Look through the listing and report every line that has "Core" in it.

_PROVIDED MATERIAL_
● ● ● ● ● ● ●
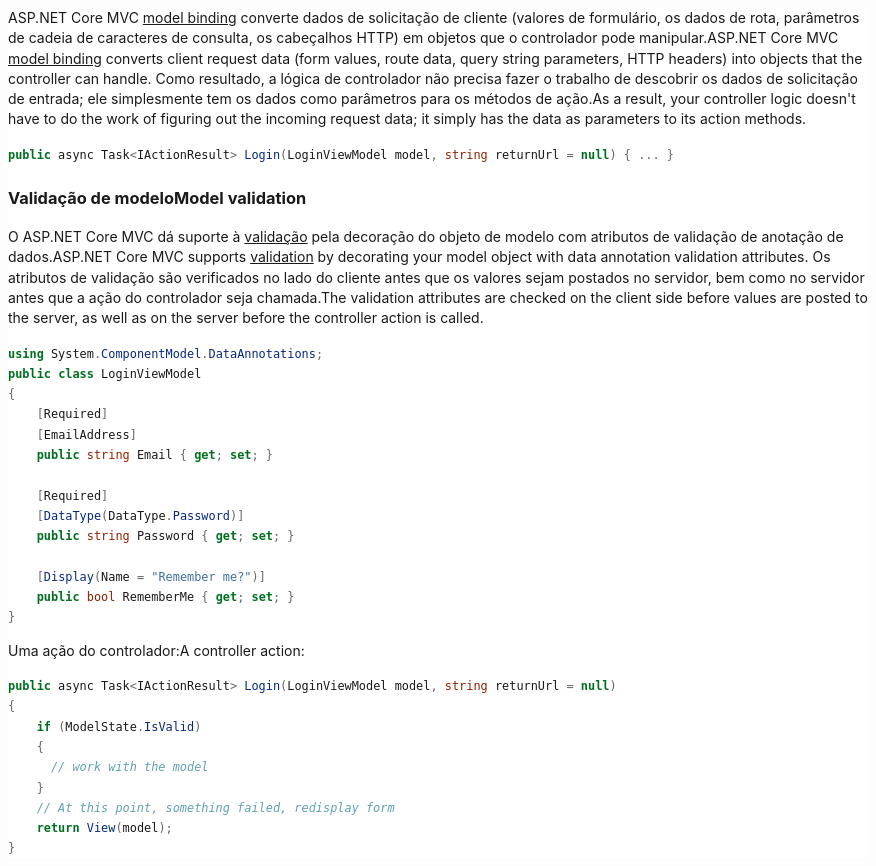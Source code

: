 <span data-ttu-id="e66ae-166">ASP.NET Core MVC [model binding](models/model-binding.md) converte dados de solicitação de cliente (valores de formulário, os dados de rota, parâmetros de cadeia de caracteres de consulta, os cabeçalhos HTTP) em objetos que o controlador pode manipular.</span><span class="sxs-lookup"><span data-stu-id="e66ae-166">ASP.NET Core MVC [model binding](models/model-binding.md) converts client request data  (form values, route data, query string parameters, HTTP headers) into objects that the controller can handle.</span></span> <span data-ttu-id="e66ae-167">Como resultado, a lógica de controlador não precisa fazer o trabalho de descobrir os dados de solicitação de entrada; ele simplesmente tem os dados como parâmetros para os métodos de ação.</span><span class="sxs-lookup"><span data-stu-id="e66ae-167">As a result, your controller logic doesn't have to do the work of figuring out the incoming request data; it simply has the data as parameters to its action methods.</span></span>

```csharp
public async Task<IActionResult> Login(LoginViewModel model, string returnUrl = null) { ... }
   ```

### <a name="model-validation"></a><span data-ttu-id="e66ae-168">Validação de modelo</span><span class="sxs-lookup"><span data-stu-id="e66ae-168">Model validation</span></span>

<span data-ttu-id="e66ae-169">O ASP.NET Core MVC dá suporte à [validação](models/validation.md) pela decoração do objeto de modelo com atributos de validação de anotação de dados.</span><span class="sxs-lookup"><span data-stu-id="e66ae-169">ASP.NET Core MVC supports [validation](models/validation.md) by decorating your model object with data annotation validation attributes.</span></span> <span data-ttu-id="e66ae-170">Os atributos de validação são verificados no lado do cliente antes que os valores sejam postados no servidor, bem como no servidor antes que a ação do controlador seja chamada.</span><span class="sxs-lookup"><span data-stu-id="e66ae-170">The validation attributes are checked on the client side before values are posted to the server, as well as on the server before the controller action is called.</span></span>

```csharp
using System.ComponentModel.DataAnnotations;
public class LoginViewModel
{
    [Required]
    [EmailAddress]
    public string Email { get; set; }

    [Required]
    [DataType(DataType.Password)]
    public string Password { get; set; }

    [Display(Name = "Remember me?")]
    public bool RememberMe { get; set; }
}
```

<span data-ttu-id="e66ae-171">Uma ação do controlador:</span><span class="sxs-lookup"><span data-stu-id="e66ae-171">A controller action:</span></span>

```csharp
public async Task<IActionResult> Login(LoginViewModel model, string returnUrl = null)
{
    if (ModelState.IsValid)
    {
      // work with the model
    }
    // At this point, something failed, redisplay form
    return View(model);
}
```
● ● ● ● ● ● ●
_EXERCISE RESULT_
: <span data-ttu-id="e66ae-166">ASP.NET Core MVC [model binding](models/model-binding.md) converte dados de solicitação de cliente (valores de formulário, os dados de rota, parâmetros de cadeia de caracteres de consulta, os cabeçalhos HTTP) em objetos que o controlador pode manipular.</span><span class="sxs-lookup"><span data-stu-id="e66ae-166">ASP.NET Core MVC [model binding](models/model-binding.md) converts client request data  (form values, route data, query string parameters, HTTP headers) into objects that the controller can handle.</span></span> <span data-ttu-id="e66ae-167">Como resultado, a lógica de controlador não precisa fazer o trabalho de descobrir os dados de solicitação de entrada; ele simplesmente tem os dados como parâmetros para os métodos de ação.</span><span class="sxs-lookup"><span data-stu-id="e66ae-167">As a result, your controller logic doesn't have to do the work of figuring out the incoming request data; it simply has the data as parameters to its action methods.</span></span>
<span data-ttu-id="e66ae-169">O ASP.NET Core MVC dá suporte à [validação](models/validation.md) pela decoração do objeto de modelo com atributos de validação de anotação de dados.</span><span class="sxs-lookup"><span data-stu-id="e66ae-169">ASP.NET Core MVC supports [validation](models/validation.md) by decorating your model object with data annotation validation attributes.</span></span> <span data-ttu-id="e66ae-170">Os atributos de validação são verificados no lado do cliente antes que os valores sejam postados no servidor, bem como no servidor antes que a ação do controlador seja chamada.</span><span class="sxs-lookup"><span data-stu-id="e66ae-170">The validation attributes are checked on the client side before values are posted to the server, as well as on the server before the controller action is called.</span></span>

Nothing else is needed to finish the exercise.